Records from a data collection
****************
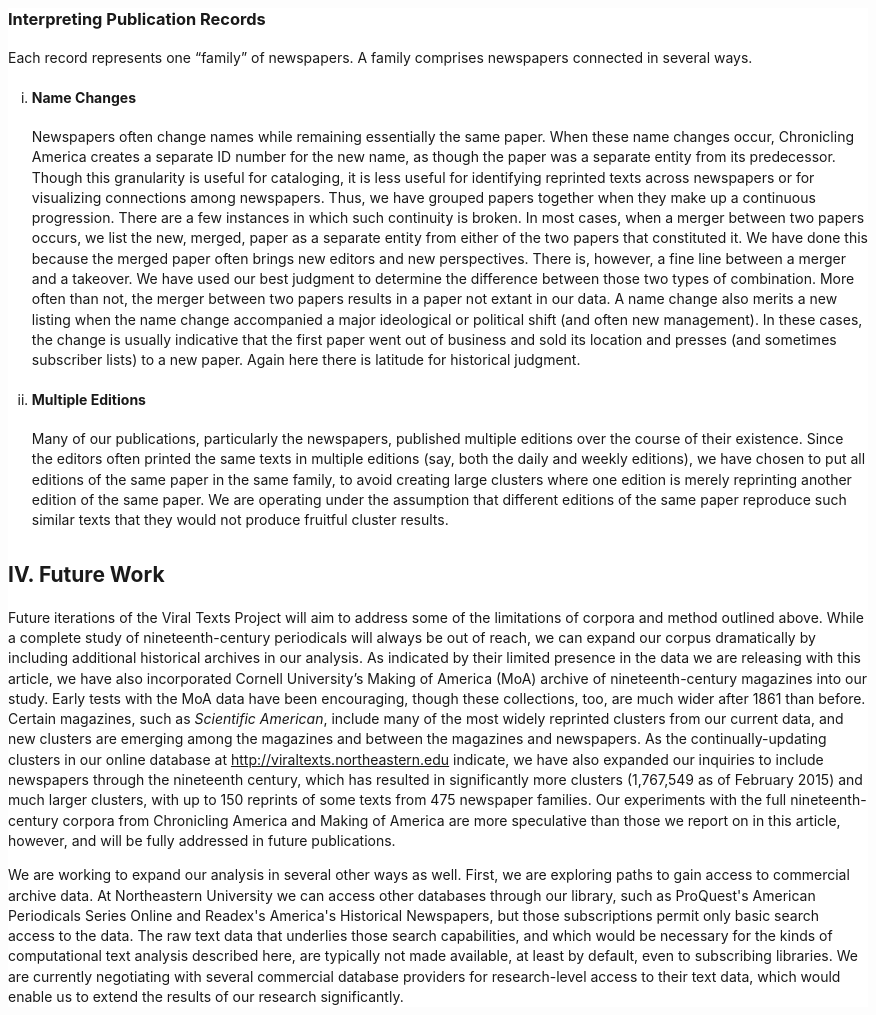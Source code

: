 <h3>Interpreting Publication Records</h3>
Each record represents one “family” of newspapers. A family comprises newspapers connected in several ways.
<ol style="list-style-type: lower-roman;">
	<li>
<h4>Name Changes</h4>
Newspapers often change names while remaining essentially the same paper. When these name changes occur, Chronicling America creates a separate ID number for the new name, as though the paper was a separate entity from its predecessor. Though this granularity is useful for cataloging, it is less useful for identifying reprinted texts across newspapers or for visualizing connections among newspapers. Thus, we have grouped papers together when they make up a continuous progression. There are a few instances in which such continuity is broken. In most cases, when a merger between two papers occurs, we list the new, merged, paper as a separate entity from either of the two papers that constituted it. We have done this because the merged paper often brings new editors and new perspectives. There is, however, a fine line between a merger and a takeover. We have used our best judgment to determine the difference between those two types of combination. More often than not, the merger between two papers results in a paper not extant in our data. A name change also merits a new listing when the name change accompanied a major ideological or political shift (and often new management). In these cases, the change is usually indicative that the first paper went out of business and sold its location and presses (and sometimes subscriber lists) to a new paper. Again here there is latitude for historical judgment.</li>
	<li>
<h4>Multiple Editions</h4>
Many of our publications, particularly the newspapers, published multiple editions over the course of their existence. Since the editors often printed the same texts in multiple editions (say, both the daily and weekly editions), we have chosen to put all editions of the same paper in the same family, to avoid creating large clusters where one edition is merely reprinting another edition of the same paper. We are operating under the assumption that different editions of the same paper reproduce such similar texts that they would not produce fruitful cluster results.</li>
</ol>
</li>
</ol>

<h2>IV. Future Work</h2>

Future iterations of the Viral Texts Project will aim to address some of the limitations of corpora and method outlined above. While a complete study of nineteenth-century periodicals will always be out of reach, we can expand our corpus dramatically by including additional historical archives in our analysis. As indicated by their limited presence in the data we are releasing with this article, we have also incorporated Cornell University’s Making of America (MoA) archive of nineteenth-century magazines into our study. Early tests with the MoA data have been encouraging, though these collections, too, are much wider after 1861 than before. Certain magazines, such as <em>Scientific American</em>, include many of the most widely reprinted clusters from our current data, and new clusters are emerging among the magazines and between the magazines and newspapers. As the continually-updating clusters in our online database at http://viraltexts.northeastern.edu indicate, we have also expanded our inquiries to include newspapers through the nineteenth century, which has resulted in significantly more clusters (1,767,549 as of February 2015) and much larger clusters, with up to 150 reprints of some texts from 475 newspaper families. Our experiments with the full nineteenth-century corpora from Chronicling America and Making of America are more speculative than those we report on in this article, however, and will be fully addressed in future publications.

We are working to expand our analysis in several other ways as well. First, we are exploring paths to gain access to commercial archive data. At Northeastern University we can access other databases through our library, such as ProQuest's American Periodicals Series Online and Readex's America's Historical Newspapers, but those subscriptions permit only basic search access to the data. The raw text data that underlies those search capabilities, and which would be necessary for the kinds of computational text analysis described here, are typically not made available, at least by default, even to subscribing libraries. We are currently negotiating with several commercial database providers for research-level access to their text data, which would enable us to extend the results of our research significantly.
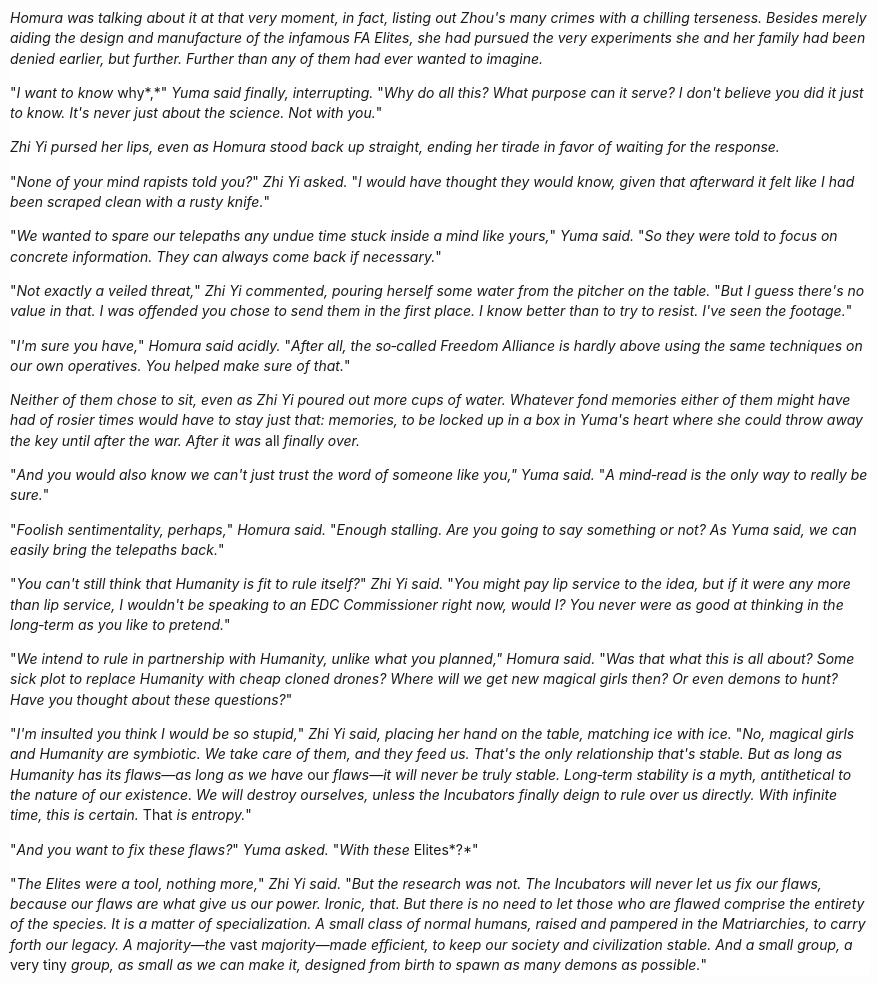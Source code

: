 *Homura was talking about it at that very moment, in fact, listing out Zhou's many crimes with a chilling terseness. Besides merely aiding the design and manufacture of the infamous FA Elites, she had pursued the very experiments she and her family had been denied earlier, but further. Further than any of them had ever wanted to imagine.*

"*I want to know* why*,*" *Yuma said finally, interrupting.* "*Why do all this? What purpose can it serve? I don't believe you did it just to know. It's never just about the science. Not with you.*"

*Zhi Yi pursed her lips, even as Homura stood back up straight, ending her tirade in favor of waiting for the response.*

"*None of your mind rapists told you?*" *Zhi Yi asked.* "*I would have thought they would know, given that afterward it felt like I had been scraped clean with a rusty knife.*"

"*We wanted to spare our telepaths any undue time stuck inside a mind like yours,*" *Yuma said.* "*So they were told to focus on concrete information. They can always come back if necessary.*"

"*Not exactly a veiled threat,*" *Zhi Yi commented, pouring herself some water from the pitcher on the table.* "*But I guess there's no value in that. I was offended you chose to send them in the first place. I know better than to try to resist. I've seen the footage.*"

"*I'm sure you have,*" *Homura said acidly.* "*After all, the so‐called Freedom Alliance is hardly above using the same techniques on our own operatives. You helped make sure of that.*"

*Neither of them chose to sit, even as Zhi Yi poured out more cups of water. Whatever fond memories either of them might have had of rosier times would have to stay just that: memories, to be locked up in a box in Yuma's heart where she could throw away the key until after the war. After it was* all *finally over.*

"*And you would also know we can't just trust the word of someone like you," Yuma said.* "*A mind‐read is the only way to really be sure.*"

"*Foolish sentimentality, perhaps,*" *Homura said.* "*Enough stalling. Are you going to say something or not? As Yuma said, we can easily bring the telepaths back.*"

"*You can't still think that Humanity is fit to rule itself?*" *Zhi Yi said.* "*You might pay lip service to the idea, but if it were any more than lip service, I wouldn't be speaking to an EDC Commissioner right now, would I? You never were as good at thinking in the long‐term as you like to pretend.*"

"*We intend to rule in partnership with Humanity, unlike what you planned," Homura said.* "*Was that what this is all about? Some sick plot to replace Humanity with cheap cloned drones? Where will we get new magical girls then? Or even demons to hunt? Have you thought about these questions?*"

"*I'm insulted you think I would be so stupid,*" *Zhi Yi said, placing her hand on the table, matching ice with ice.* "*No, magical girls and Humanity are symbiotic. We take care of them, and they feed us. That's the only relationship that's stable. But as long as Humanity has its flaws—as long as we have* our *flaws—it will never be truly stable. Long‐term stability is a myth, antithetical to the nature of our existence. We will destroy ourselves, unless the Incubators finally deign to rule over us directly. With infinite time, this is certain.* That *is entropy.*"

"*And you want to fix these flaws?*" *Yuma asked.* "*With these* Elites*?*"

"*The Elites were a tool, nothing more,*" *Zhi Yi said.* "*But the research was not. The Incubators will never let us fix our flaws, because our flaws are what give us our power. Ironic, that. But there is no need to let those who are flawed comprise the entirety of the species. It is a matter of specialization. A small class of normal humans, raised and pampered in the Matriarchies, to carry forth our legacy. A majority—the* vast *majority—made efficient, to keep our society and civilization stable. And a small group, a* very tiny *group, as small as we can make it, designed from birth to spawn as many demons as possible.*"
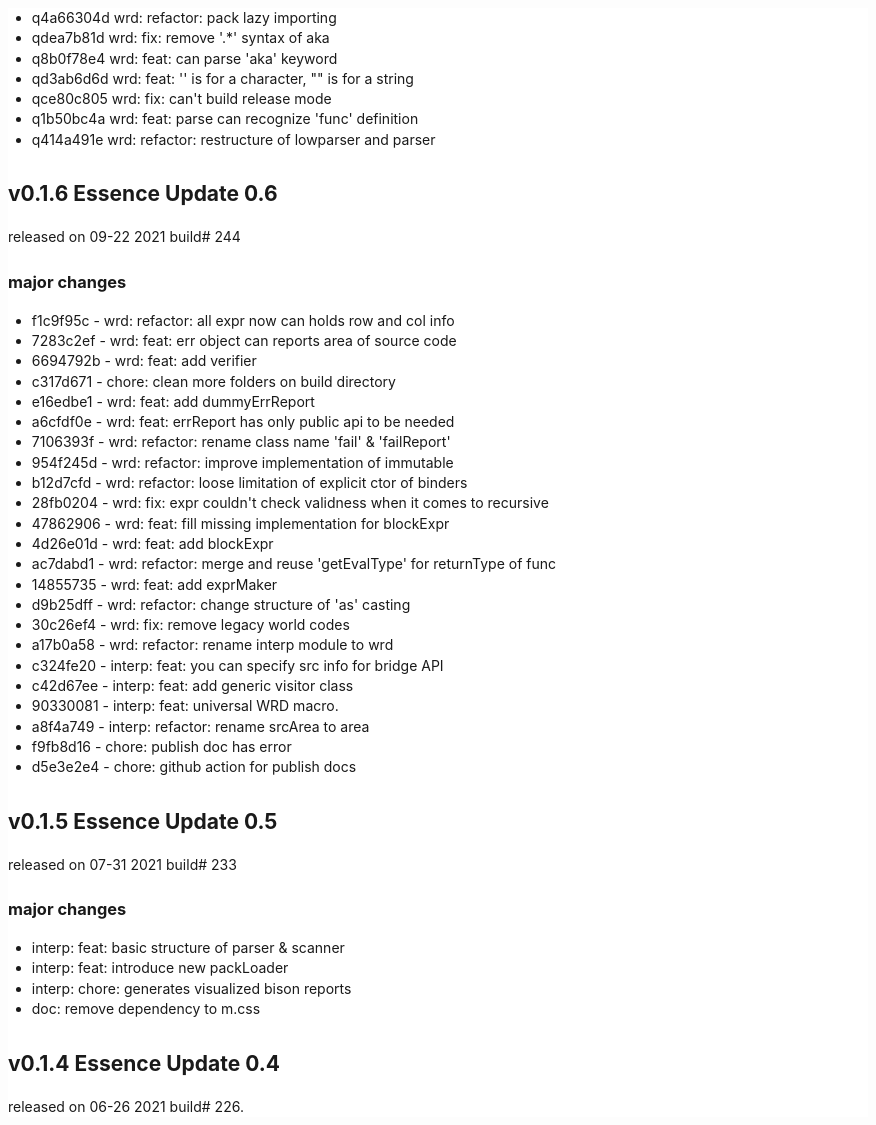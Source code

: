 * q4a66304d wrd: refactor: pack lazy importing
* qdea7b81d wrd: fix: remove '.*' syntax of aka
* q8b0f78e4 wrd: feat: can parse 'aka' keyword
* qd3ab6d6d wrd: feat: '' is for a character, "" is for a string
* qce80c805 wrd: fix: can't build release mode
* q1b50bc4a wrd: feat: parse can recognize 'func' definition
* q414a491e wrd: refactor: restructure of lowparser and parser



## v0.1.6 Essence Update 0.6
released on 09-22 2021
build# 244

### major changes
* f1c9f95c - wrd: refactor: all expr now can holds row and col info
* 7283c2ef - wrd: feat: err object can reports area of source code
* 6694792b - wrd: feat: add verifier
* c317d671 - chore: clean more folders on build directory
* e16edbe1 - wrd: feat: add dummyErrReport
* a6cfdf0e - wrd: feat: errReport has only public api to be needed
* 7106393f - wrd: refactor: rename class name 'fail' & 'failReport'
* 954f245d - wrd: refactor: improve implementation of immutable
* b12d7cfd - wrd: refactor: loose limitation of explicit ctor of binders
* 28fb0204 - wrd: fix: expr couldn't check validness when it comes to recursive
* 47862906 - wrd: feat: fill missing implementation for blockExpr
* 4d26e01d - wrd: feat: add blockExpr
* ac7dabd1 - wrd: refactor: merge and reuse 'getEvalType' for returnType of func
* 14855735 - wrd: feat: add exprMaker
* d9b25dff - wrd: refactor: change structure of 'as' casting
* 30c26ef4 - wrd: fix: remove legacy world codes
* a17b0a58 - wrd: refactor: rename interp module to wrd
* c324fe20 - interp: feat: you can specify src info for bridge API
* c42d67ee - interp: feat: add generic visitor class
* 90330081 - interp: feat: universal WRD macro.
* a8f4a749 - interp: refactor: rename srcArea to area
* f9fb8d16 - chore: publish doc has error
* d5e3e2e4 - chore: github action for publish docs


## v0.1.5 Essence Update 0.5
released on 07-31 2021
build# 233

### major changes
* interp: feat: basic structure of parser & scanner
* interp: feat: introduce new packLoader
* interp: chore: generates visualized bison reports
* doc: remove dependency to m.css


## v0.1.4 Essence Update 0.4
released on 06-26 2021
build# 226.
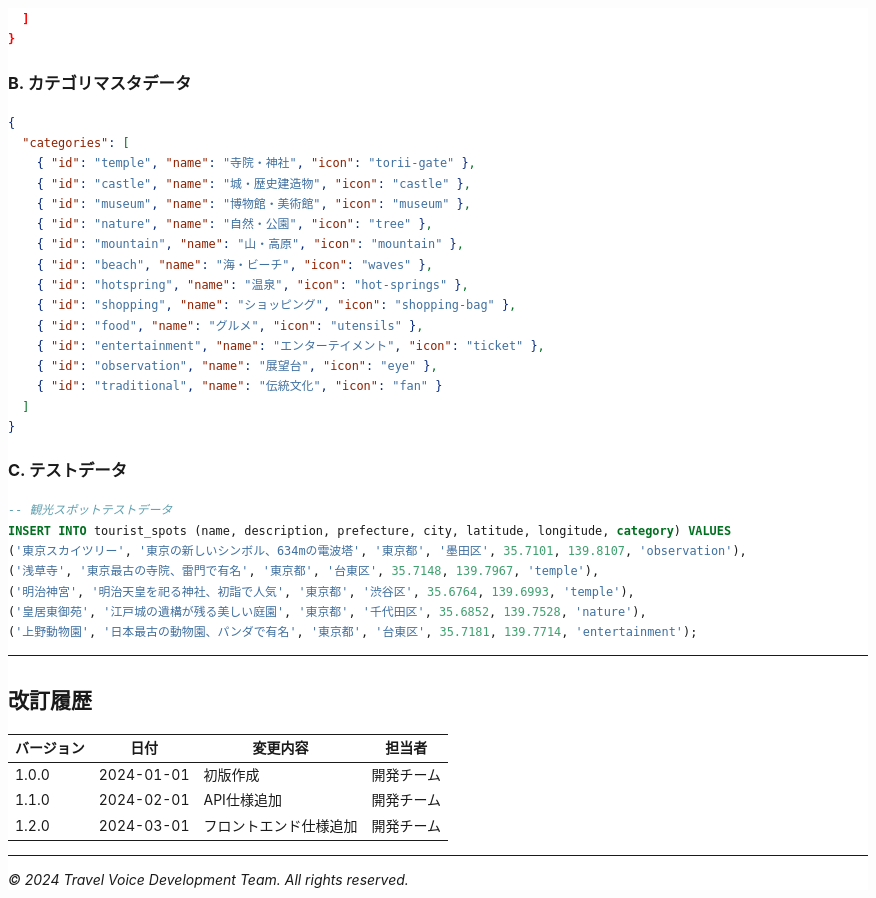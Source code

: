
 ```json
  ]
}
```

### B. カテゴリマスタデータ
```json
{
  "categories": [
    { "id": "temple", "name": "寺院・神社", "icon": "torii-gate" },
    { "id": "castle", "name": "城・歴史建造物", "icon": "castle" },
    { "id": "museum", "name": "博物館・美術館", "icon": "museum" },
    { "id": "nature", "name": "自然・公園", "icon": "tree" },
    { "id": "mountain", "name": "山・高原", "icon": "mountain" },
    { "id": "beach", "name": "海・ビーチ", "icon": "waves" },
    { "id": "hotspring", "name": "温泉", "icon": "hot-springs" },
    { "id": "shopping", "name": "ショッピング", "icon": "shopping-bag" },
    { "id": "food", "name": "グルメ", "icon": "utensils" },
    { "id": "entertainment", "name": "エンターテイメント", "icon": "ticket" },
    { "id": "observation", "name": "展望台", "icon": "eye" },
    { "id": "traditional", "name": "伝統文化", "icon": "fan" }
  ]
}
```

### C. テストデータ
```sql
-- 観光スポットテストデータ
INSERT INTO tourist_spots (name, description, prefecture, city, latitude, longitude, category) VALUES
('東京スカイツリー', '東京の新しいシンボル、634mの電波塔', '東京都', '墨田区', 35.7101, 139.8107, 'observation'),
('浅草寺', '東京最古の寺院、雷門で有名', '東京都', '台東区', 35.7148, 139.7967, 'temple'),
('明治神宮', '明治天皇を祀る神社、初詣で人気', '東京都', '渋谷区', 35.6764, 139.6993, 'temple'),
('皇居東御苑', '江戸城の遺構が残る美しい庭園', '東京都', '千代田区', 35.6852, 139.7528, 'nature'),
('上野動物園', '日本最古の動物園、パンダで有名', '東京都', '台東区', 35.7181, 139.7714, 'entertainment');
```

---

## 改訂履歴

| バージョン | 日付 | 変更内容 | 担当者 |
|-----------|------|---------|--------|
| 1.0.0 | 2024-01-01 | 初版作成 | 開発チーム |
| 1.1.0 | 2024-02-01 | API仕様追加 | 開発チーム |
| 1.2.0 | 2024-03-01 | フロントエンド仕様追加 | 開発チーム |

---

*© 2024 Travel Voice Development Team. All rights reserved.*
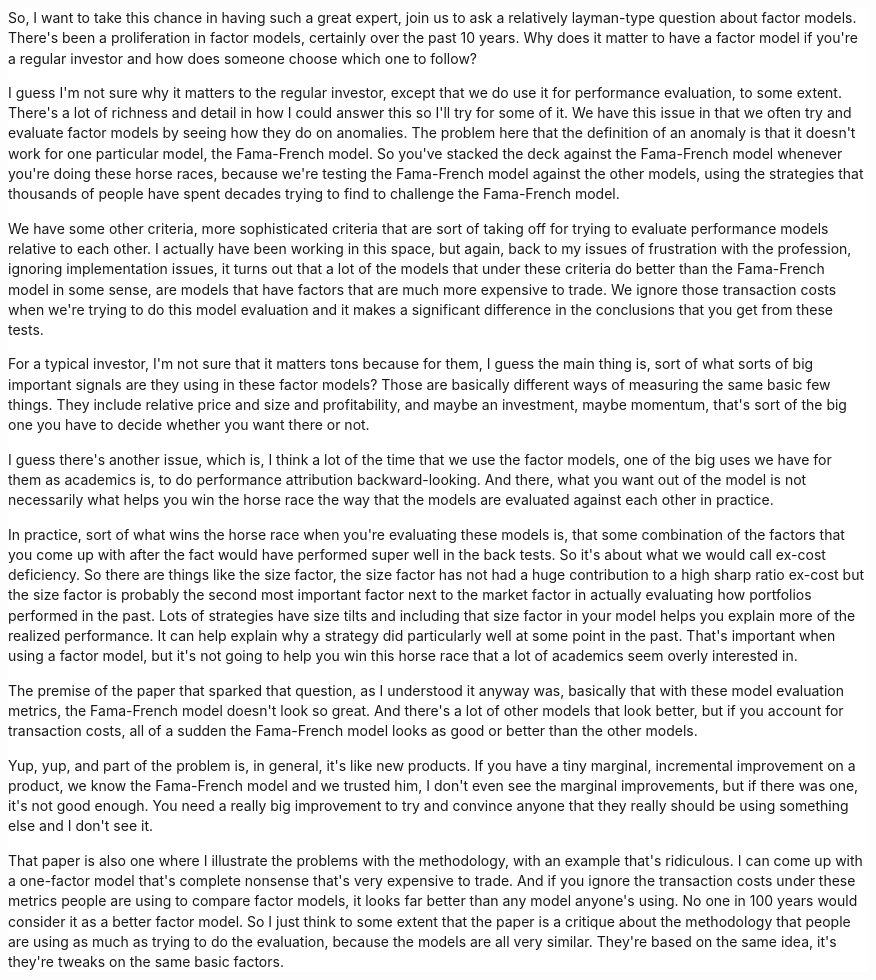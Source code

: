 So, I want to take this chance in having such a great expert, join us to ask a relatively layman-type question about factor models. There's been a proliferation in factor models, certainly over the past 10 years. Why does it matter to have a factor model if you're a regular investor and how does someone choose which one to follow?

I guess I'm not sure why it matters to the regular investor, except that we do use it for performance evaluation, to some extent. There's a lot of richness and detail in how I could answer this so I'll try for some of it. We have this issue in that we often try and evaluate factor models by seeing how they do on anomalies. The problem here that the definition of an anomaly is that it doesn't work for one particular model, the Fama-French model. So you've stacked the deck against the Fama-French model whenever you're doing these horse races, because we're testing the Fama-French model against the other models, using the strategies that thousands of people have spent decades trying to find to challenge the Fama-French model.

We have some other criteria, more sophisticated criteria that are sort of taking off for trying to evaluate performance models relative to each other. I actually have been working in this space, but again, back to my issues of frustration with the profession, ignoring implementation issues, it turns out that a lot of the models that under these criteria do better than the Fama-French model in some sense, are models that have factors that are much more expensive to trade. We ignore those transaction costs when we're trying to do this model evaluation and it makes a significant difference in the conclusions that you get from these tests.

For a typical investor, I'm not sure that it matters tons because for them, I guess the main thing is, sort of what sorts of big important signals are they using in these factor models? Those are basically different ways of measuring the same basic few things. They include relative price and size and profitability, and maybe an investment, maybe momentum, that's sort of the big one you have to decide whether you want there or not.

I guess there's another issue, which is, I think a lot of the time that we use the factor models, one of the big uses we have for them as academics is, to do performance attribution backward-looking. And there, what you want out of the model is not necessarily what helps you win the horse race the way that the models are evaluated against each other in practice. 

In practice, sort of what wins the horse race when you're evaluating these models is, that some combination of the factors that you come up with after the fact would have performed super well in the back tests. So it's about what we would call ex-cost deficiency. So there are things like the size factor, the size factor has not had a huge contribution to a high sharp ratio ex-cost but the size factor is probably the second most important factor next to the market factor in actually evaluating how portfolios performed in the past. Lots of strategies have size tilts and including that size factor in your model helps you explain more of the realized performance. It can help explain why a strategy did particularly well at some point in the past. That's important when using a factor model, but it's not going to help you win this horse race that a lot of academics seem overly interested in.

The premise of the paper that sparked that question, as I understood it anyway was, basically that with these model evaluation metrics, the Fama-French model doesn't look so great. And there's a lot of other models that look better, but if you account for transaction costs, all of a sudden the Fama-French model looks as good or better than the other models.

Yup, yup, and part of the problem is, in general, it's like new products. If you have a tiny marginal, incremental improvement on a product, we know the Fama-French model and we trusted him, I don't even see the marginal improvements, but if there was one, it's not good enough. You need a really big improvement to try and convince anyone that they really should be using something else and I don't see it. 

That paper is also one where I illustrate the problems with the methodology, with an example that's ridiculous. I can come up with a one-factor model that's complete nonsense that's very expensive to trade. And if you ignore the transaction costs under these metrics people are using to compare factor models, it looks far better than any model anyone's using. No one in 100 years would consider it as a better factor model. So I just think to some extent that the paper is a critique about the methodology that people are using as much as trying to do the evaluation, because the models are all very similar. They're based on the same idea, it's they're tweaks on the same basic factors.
****************
> Directions: From the data above, work out how many lines hold "reports". Answer with the number alone.

> Exercise answer: 2